[THE PROBLEM] Every line of the records that holds the word "analyst" should be copied.

[EXTRACTED ENTRIES]

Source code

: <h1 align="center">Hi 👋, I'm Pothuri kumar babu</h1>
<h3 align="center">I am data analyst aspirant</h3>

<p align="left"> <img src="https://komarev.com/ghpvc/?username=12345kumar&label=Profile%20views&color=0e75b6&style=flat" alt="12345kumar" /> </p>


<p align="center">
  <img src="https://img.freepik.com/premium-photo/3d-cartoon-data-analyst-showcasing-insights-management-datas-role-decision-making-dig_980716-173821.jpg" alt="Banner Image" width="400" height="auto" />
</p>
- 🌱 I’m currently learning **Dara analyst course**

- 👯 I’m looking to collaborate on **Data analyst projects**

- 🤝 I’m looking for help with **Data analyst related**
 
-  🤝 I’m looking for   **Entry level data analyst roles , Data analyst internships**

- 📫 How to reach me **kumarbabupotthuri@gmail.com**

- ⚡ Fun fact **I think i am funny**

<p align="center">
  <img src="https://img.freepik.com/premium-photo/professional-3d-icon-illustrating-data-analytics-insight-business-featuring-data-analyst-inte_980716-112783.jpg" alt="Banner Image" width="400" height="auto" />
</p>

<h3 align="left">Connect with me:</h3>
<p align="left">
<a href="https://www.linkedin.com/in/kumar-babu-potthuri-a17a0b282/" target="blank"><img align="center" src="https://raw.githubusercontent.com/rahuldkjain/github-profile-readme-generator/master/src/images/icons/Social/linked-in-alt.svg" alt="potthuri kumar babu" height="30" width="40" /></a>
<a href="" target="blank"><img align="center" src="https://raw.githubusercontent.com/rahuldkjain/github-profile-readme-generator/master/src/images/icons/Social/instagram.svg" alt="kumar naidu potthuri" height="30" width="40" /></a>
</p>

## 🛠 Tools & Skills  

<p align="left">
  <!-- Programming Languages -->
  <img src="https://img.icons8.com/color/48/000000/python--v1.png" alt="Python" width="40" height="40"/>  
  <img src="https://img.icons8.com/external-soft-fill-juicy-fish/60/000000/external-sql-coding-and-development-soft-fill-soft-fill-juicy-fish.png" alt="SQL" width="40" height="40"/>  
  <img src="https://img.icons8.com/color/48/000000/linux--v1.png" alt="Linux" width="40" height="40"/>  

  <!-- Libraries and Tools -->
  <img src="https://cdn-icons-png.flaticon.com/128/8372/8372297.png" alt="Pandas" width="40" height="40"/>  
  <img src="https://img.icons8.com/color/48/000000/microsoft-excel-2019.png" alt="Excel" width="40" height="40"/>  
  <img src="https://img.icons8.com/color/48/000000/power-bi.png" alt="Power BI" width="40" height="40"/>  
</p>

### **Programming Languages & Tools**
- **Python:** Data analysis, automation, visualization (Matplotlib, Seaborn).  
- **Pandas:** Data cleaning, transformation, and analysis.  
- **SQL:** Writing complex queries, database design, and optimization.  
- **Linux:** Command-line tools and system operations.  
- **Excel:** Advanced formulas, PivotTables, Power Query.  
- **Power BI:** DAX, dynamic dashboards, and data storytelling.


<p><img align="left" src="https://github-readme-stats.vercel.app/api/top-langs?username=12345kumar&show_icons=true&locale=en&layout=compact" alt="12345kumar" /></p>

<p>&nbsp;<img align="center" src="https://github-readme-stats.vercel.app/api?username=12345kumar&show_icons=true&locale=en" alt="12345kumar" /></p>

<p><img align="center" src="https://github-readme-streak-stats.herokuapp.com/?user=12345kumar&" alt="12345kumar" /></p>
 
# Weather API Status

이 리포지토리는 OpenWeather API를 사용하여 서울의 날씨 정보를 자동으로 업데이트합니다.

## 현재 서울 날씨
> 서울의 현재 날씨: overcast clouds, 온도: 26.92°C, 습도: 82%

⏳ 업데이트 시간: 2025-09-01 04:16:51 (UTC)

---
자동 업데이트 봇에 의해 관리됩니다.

[WORKED SOLUTION]
<h3 align="center">I am data analyst aspirant</h3>
  <img src="https://img.freepik.com/premium-photo/3d-cartoon-data-analyst-showcasing-insights-management-datas-role-decision-making-dig_980716-173821.jpg" alt="Banner Image" width="400" height="auto" />
- 🌱 I’m currently learning **Dara analyst course**
- 👯 I’m looking to collaborate on **Data analyst projects**
- 🤝 I’m looking for help with **Data analyst related**
-  🤝 I’m looking for   **Entry level data analyst roles , Data analyst internships**
  <img src="https://img.freepik.com/premium-photo/professional-3d-icon-illustrating-data-analytics-insight-business-featuring-data-analyst-inte_980716-112783.jpg" alt="Banner Image" width="400" height="auto" />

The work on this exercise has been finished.